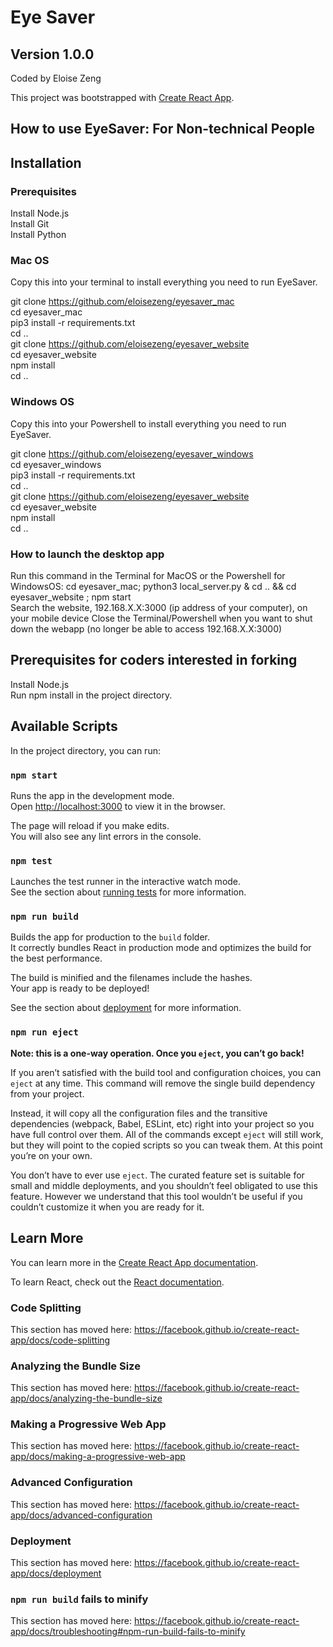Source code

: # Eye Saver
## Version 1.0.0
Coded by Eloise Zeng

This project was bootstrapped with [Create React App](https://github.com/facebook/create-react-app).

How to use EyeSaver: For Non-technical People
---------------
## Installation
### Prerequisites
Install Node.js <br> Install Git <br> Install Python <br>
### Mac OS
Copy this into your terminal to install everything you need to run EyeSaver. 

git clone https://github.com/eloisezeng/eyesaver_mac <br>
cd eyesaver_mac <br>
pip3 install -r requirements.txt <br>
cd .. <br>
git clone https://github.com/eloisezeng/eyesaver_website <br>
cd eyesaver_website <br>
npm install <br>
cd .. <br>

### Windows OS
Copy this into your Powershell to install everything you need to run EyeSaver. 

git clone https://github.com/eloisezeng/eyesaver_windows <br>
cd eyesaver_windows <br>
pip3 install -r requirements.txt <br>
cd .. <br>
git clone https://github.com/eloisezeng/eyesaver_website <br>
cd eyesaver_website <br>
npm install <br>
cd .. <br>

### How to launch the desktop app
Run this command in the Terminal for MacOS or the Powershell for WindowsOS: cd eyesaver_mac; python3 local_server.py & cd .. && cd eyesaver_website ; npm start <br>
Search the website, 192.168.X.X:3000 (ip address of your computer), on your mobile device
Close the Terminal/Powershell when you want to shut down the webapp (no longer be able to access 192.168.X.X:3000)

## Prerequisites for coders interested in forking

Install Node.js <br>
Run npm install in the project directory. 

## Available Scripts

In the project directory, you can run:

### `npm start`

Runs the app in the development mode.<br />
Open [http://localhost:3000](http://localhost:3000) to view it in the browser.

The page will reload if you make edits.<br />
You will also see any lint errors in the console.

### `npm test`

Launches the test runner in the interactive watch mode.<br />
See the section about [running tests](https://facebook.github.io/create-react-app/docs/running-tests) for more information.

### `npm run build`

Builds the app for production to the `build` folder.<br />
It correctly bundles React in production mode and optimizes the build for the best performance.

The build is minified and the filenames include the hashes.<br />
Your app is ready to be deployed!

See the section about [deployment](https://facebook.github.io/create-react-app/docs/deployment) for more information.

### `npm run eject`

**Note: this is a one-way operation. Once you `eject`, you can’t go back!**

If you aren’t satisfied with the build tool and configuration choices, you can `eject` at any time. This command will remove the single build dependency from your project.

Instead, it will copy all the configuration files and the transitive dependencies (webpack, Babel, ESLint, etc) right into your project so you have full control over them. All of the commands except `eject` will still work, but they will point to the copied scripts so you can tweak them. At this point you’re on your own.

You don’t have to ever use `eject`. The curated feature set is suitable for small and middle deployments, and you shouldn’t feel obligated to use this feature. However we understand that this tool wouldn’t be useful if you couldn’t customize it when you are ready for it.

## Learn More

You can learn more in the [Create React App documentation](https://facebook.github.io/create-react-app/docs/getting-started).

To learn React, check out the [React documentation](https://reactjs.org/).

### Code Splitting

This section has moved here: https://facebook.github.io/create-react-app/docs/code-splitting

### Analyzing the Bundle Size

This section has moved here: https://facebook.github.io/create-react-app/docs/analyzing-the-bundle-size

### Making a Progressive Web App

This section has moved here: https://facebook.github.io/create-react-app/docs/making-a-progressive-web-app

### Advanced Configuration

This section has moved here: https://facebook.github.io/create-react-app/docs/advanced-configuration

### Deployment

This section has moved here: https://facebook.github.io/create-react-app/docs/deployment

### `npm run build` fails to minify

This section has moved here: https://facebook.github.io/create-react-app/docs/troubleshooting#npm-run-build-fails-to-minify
════════════════
▸ WORK TO BE COMPLETED: Nothing but the lines from the first line of the listing above to the line containing "## Available Scripts" should appear in the answer, each one exact and with no pictures.

▸ REPLY:
Source code

: # Eye Saver
## Version 1.0.0
Coded by Eloise Zeng

This project was bootstrapped with [Create React App](https://github.com/facebook/create-react-app).

How to use EyeSaver: For Non-technical People
---------------
## Installation
### Prerequisites
Install Node.js <br> Install Git <br> Install Python <br>
### Mac OS
Copy this into your terminal to install everything you need to run EyeSaver. 

git clone https://github.com/eloisezeng/eyesaver_mac <br>
cd eyesaver_mac <br>
pip3 install -r requirements.txt <br>
cd .. <br>
git clone https://github.com/eloisezeng/eyesaver_website <br>
cd eyesaver_website <br>
npm install <br>
cd .. <br>

### Windows OS
Copy this into your Powershell to install everything you need to run EyeSaver. 

git clone https://github.com/eloisezeng/eyesaver_windows <br>
cd eyesaver_windows <br>
pip3 install -r requirements.txt <br>
cd .. <br>
git clone https://github.com/eloisezeng/eyesaver_website <br>
cd eyesaver_website <br>
npm install <br>
cd .. <br>

### How to launch the desktop app
Run this command in the Terminal for MacOS or the Powershell for WindowsOS: cd eyesaver_mac; python3 local_server.py & cd .. && cd eyesaver_website ; npm start <br>
Search the website, 192.168.X.X:3000 (ip address of your computer), on your mobile device
Close the Terminal/Powershell when you want to shut down the webapp (no longer be able to access 192.168.X.X:3000)

## Prerequisites for coders interested in forking

Install Node.js <br>
Run npm install in the project directory. 

## Available Scripts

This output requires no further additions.